This dish has a few steps to it, but luckily each step is super easy! The tofu is crispy, the sauce is delicious, and the rice is the perfect vehicle for it all.
2 tablespoons vegan butter
12-ounce block extra firm organic tofu drained and pressed
2 large cloves garlic, minced
1 yellow onion, diced
1 tablespoon curry powder
One 13-ounce can of coconut milk
2 tablespoons agave
1/4 teaspoon kosher salt
juice of 1 lime
10 fresh basil leaves, chopped
1 tablespoon Sriracha or other hot sauce
Cooked Calrose or basmati rice for serving
Press the tofu and remove as much liquid as possible. Then slice the tofu into approximately 1-inch pieces.
Next, melt the butter in a large skillet over medium heat.

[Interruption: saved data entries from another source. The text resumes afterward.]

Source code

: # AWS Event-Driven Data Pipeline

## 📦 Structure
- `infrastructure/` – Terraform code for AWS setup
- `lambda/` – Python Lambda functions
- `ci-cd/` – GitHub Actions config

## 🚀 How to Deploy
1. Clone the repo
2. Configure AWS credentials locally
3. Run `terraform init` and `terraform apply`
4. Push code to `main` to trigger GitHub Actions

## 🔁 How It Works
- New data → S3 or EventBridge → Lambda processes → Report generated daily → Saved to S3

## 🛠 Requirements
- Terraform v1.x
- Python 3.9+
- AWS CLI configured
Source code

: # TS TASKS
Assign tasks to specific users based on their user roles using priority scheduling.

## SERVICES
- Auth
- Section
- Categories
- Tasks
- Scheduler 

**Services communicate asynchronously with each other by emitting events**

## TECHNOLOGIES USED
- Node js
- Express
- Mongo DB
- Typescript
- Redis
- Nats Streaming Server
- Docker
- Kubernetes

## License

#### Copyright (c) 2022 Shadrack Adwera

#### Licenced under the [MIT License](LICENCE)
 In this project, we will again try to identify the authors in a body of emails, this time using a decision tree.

Add the tofu and cook, turning the tofu often until all sides are lightly brown and crisp. Transfer to a plate lined with a paper towel and set aside.
Add the garlic and onions to the same skillet. Cook, stirring continuously for about 2 minutes. Sprinkle the curry powder over the onions and cook for another 1 to 2 minutes. Reduce the heat to medium-low, add the coconut milk, and stir until well combined. Next, add the agave, salt, and lime juice. Bring the sauce up to a simmer and cook until the sauce begins to thicken. Finally, add the tofu to the pan and toss to coat.
Stir in the basil and hot sauce, and you're ready to serve. Serve the tofu and sauce over a bed of cooked rice and garnish with additional basil and lime.